As discussions about raising retirement ages for certain roles continue, the government is exploring reducing the average superannuation age to 55 to manage pension costs effectively. This reduction, recommended by an international lender, is part of broader pension reforms under federal review.
Previously, the finance ministry suggested increasing the retirement age to 62 to postpone pension payments, but the establishment division rejected this idea. Government pensions are calculated based on the final basic salary drawn at 60, often limited to 30 years of service.
At a recent meeting, the Economic Coordination Committee (ECC), chaired by Finance Minister Muhammad Aurangzeb, highlighted delays in pension reform and the establishment of a future roadmap. These delays stem from the need for extensive consultations with stakeholders.

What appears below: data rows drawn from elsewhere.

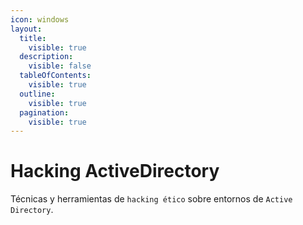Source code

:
 ```yaml
---
icon: windows
layout:
  title:
    visible: true
  description:
    visible: false
  tableOfContents:
    visible: true
  outline:
    visible: true
  pagination:
    visible: true
---
```


# Hacking ActiveDirectory

Técnicas y herramientas de `hacking ético` sobre entornos de `Active Directory`.

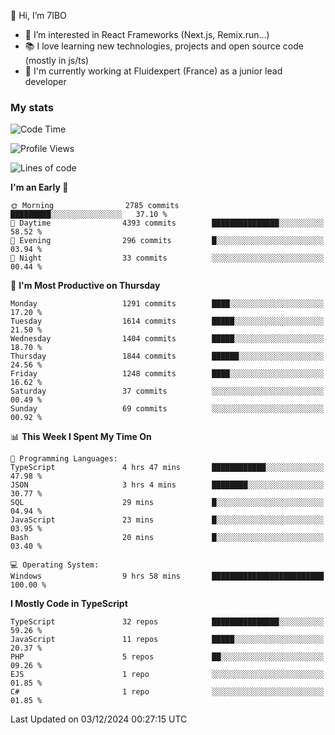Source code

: 👋 Hi, I’m 7IBO

- 👀 I’m interested in React Frameworks (Next.js, Remix.run...)
- 📚 I love learning new technologies, projects and open source code (mostly in js/ts)
- 💼 I'm currently working at Fluidexpert (France) as a junior lead developer

### My stats
<!--START_SECTION:waka-->
![Code Time](http://img.shields.io/badge/Code%20Time-864%20hrs%2051%20mins-blue)

![Profile Views](http://img.shields.io/badge/Profile%20Views-0-blue)

![Lines of code](https://img.shields.io/badge/From%20Hello%20World%20I%27ve%20Written-8.0%20million%20lines%20of%20code-blue)

**I'm an Early 🐤** 

```text
🌞 Morning                2785 commits        █████████░░░░░░░░░░░░░░░░   37.10 % 
🌆 Daytime                4393 commits        ███████████████░░░░░░░░░░   58.52 % 
🌃 Evening                296 commits         █░░░░░░░░░░░░░░░░░░░░░░░░   03.94 % 
🌙 Night                  33 commits          ░░░░░░░░░░░░░░░░░░░░░░░░░   00.44 % 
```
📅 **I'm Most Productive on Thursday** 

```text
Monday                   1291 commits        ████░░░░░░░░░░░░░░░░░░░░░   17.20 % 
Tuesday                  1614 commits        █████░░░░░░░░░░░░░░░░░░░░   21.50 % 
Wednesday                1404 commits        █████░░░░░░░░░░░░░░░░░░░░   18.70 % 
Thursday                 1844 commits        ██████░░░░░░░░░░░░░░░░░░░   24.56 % 
Friday                   1248 commits        ████░░░░░░░░░░░░░░░░░░░░░   16.62 % 
Saturday                 37 commits          ░░░░░░░░░░░░░░░░░░░░░░░░░   00.49 % 
Sunday                   69 commits          ░░░░░░░░░░░░░░░░░░░░░░░░░   00.92 % 
```


📊 **This Week I Spent My Time On** 

```text
💬 Programming Languages: 
TypeScript               4 hrs 47 mins       ████████████░░░░░░░░░░░░░   47.98 % 
JSON                     3 hrs 4 mins        ████████░░░░░░░░░░░░░░░░░   30.77 % 
SQL                      29 mins             █░░░░░░░░░░░░░░░░░░░░░░░░   04.94 % 
JavaScript               23 mins             █░░░░░░░░░░░░░░░░░░░░░░░░   03.95 % 
Bash                     20 mins             █░░░░░░░░░░░░░░░░░░░░░░░░   03.40 % 

💻 Operating System: 
Windows                  9 hrs 58 mins       █████████████████████████   100.00 % 
```

**I Mostly Code in TypeScript** 

```text
TypeScript               32 repos            ███████████████░░░░░░░░░░   59.26 % 
JavaScript               11 repos            █████░░░░░░░░░░░░░░░░░░░░   20.37 % 
PHP                      5 repos             ██░░░░░░░░░░░░░░░░░░░░░░░   09.26 % 
EJS                      1 repo              ░░░░░░░░░░░░░░░░░░░░░░░░░   01.85 % 
C#                       1 repo              ░░░░░░░░░░░░░░░░░░░░░░░░░   01.85 % 
```




 Last Updated on 03/12/2024 00:27:15 UTC
<!--END_SECTION:waka-->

If implemented across the board, lowering the retirement age by five years could reduce pension liabilities by about Rs50 billion annually. This approach would initially raise costs due to early severance packages, leading the government to consider a phased implementation. This method could also help public-sector employees transition to private-sector roles.
The federal pension expenditure now surpasses Rs1 trillion, split between civil and armed forces. The government introduced a contributory pension scheme for new employees to control escalating pension costs.
The government is evaluating this scheme’s legal and financial aspects for federal employees and its possible adoption by the provinces. It also urges public sector corporations, regulatory authorities, and professional councils to reduce retirement ages. These entities will independently fund their retirement benefits through their resources or external innovative solutions.
Finance ministry sources say that a major multilateral organization sees potential budget benefits in reducing retirement age, including reduced long-term pension liabilities and decreased pension payments. Shortening the duration of pension payments could cut overall pension costs. However, early retirements could also increase upfront costs and lead to a loss of experienced workers, potentially affecting productivity and placing additional strain on social security systems.
In comparison, retirement ages in countries like India, Malaysia, and Thailand range from 55 to 60 years. According to a study by the Pakistan Institute of Development Economics, government pension spending has grown unsustainably over the past decade, significantly outpacing tax revenue increases and underscoring the need for fiscal sustainability in pension funding.